Saturday, September 17, 2016

Skip list + VRQ for 4.7

Based on the new implementation of skip list, I am adding -VRQ commits upon it. All commits will be pushed in linux-4.7.y-sl branch. Unlike previous -vrq release, I am releasing additional checkpoint tags, so users can use these tags to check their issue and narrow code changes which introducing the issue.

Checkpoint tags:
1. 4.7_0472_sl_baseline and all in one patch.
    This is the start point of all the work, all commits are in About skip list in BFS.

2. 4.7_0472_sl_new and all in one patch.
    New implementation of skip list, please check the post at New implementation of skip list for BFS.
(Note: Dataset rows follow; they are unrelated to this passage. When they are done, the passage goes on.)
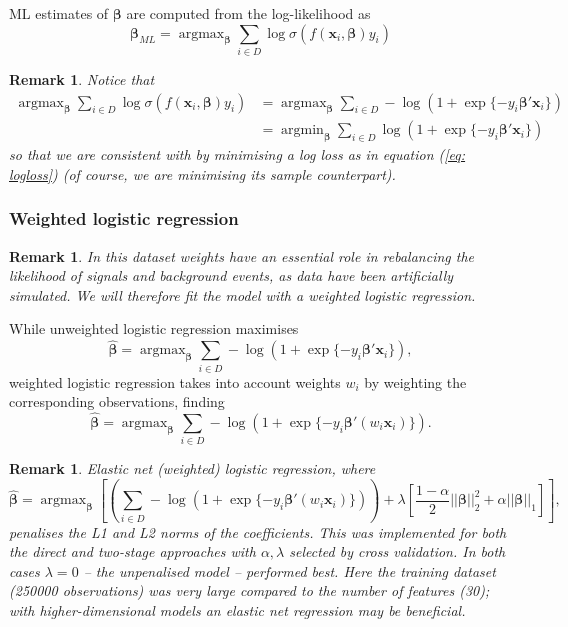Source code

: \documentclass[]{article}
\DeclareMathOperator*{\argmin}{argmin}
\DeclareMathOperator*{\argmax}{argmax}
\newcommand{\x}{\mathbf{x}}
\newcommand{\bbeta}{\boldsymbol \beta}
\newtheorem{remark}[theorem]{Remark}
\begin{document}
ML estimates of $\bbeta$ are computed from the log-likelihood as $$\bbeta_{ML}=\argmax_{\bbeta}\sum_{i\in D}\log\sigma(f(\x_i,\bbeta)y_i)$$

\begin{remark}
Notice that 
\begin{align*}
\argmax_{\bbeta}\sum_{i\in D}\log\sigma(f(\x_i,\bbeta)y_i)&=\argmax_{\bbeta}\sum_{i\in D}-\log(1+\exp\{-y_i\bbeta'\x_i \}) \\
&=\argmin_{\bbeta}\sum_{i\in D}\log(1+\exp\{- y_i\bbeta'\x_i\})
\end{align*} so that we are consistent with \cite{kotlowski2014consistent} by minimising a log loss as in equation (\ref{eq: logloss}) (of course, we are minimising its sample counterpart).
\end{remark}
\subsubsection{Weighted logistic regression}
\begin{remark}
In this dataset weights have an essential role in rebalancing the likelihood of signals and background events, as data have been artificially simulated. We will therefore fit the model with a weighted logistic regression.
\end{remark}

\noindent While unweighted logistic regression maximises 
$$\hat{\bbeta}=\argmax_{\bbeta}\sum_{i\in D}-\log(1+\exp\{-y_i\bbeta'\x_i \}),$$
weighted logistic regression takes into account weights $w_i$ by weighting the corresponding observations, finding
\begin{equation}
\hat{\bbeta}=\argmax_{\bbeta}\sum_{i\in D}-\log(1+\exp\{- y_i\bbeta'(w_i\x_i) \}).
\end{equation}

\begin{remark}
Elastic net (weighted) logistic regression, where
$$\hat{\bbeta}= \argmax_{\bbeta}\left[ \left( \sum_{i\in D}-\log(1+\exp\{- y_i\bbeta'(w_i\x_i) \})\right)  + \lambda\left[ \frac{1-\alpha}{2}||\bbeta||^2_2 + \alpha||\bbeta||_1 \right] \right], 
$$
penalises the L1 and L2 norms of the coefficients. This was implemented for both the direct and two-stage approaches with $\alpha, \lambda$ selected by cross validation. In both cases $\lambda=0$ -- the unpenalised model -- performed best. Here the training dataset (250000 observations) was very large compared to the number of features (30); with higher-dimensional models an elastic net regression may be beneficial.
\end{remark}
\end{document}
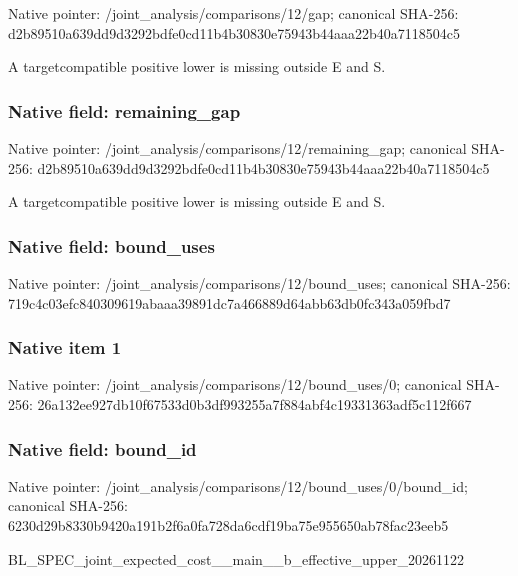 \documentclass[10pt,a4paper]{article}
\begin{document}
Native pointer: /joint\_analysis/comparisons/12/gap; canonical SHA-256: d2b89510a639dd9d3292bdfe\allowbreak{}0cd11b4b30830e75943b44aa\allowbreak{}a22b40a7118504c5


A targetcompatible positive lower is missing outside E and S.


\subsubsection{Native field: remaining\_gap}


Native pointer: /joint\_analysis/comparis\allowbreak{}ons/12/remaining\_gap; canonical SHA-256: d2b89510a639dd9d3292bdfe\allowbreak{}0cd11b4b30830e75943b44aa\allowbreak{}a22b40a7118504c5


A targetcompatible positive lower is missing outside E and S.


\subsubsection{Native field: bound\_uses}


Native pointer: /joint\_analysis/comparis\allowbreak{}ons/12/bound\_uses; canonical SHA-256: 719c4c03efc840309619abaa\allowbreak{}a39891dc7a466889d64abb63\allowbreak{}db0fc343a059fbd7



\subsubsection{Native item 1}


Native pointer: /joint\_analysis/comparis\allowbreak{}ons/12/bound\_uses/0; canonical SHA-256: 26a132ee927db10f67533d0b\allowbreak{}3df993255a7f884abf4c1933\allowbreak{}1363adf5c112f667



\subsubsection{Native field: bound\_id}


Native pointer: /joint\_analysis/comparis\allowbreak{}ons/12/bound\_uses/0/boun\allowbreak{}d\_id; canonical SHA-256: 6230d29b8330b9420a191b2f\allowbreak{}6a0fa728da6cdf19ba75e955\allowbreak{}650ab78fac23eeb5


BL\_SPEC\_joint\_expected\_c\allowbreak{}ost\_\_main\_\_b\_effective\_u\allowbreak{}pper\_20261122
\end{document}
3. 4.7_0472_sl_new_sync and all in one patch.
    Include all Sync-up commits from release to release which not yet be picked up by original BFS.

4. 4.7_0472_sl_new_gc and all in one patch.
    This patch include all former -gc commits, most important one is the "
 Full cpumask based and LLC sensitive cpu selection" commit, which help with performance under low workload.
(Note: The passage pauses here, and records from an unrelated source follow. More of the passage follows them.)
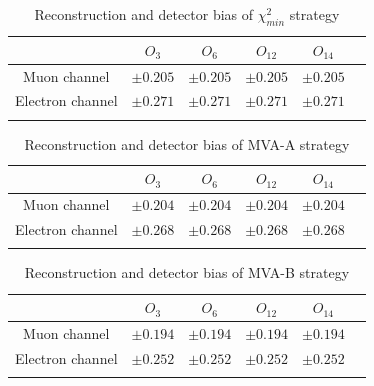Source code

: 		\begin{center}
		\begin{longtable}[H]{ c c c c c c }
		\caption{Reconstruction and detector bias of $\chi^2_{min}$ strategy}\\
		\hline
		[\%] & $O_{3}$ & $O_{6}$ & $O_{12}$ & $O_{14}$ \\ 
		\hline{}
		Muon channel & $\pm0.205$ & $\pm0.205$ & $\pm0.205$ & $\pm0.205$ \\
		Electron channel & $\pm0.271$ & $\pm0.271$ & $\pm0.271$ & $\pm0.271$ \\
		\hline
		\label{AsymBias:tb:chi2_DetBias}
		\end{longtable}
		\end{center}

		\begin{center}
		\begin{longtable}[H]{ c c c c c c }
		\caption{Reconstruction and detector bias of MVA-A strategy}\\
		\hline
		[\%] & $O_{3}$ & $O_{6}$ & $O_{12}$ & $O_{14}$ \\ 
		\hline{}
		Muon channel & $\pm0.204$ & $\pm0.204$ & $\pm0.204$ & $\pm0.204$ \\
		Electron channel & $\pm0.268$ & $\pm0.268$ & $\pm0.268$ & $\pm0.268$ \\
		\hline
		\label{AsymBias:tb:a05_Mlbcut_DetBias}
		\end{longtable}
		\end{center}

		\begin{center}
		\begin{longtable}[H]{ c c c c c c }
		\caption{Reconstruction and detector bias of MVA-B strategy}\\
		\hline
		[\%] & $O_{3}$ & $O_{6}$ & $O_{12}$ & $O_{14}$ \\ 
		\hline{}
		Muon channel & $\pm0.194$ & $\pm0.194$ & $\pm0.194$ & $\pm0.194$ \\
		Electron channel & $\pm0.252$ & $\pm0.252$ & $\pm0.252$ & $\pm0.252$ \\
		\hline
		\label{AsymBias:tb:a05_noMlbcut_DetBias}
		\end{longtable}
		\end{center}

\FloatBarrier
5. 4.7_0472_sl_new_vrq and all in one patch.
    This is not the same as VRQ3 patch, but only include two major feature "VRQ solution" and "preempt task solution". I want tag a checkpoint here before the latest stick/cache code changes as it is not yet finalized.

6. 4.7_0472_sl_new_vrq_full and all in one patch.
    Include all -vrq features upto VRQ3 in 4.7.

...to be continued

BR Alfred

32 comments:

  1. @Alfred:
    With your point 4 things come back into a better shape:
    I've tested Con's last revision 0497 with addon patches, and your point 2 (4.7_0472_sl_new), then went back to the old vrq3debug3 (s1c0) and am now at 4.7_0472_sl_new_gc (omitted the plain sync patch, point 3).

    Your point 4 is a really important one, as it is not only of benefit for performance but also for interactivity IMO/ on here.

    BR, and keep up your health, you don't need to push out wonders every two days, ^^
    Manuel Krause

    ReplyDelete
    Replies
    1. @Manuel,Alfred

      There are now too much to test, I can't keep up (I'm back to day job).
      I'll definately will try point 4, as it appears to have full blown feature set from Alfred.
      Some time later this week I'll post my results to google sheet mentioned somewhere before.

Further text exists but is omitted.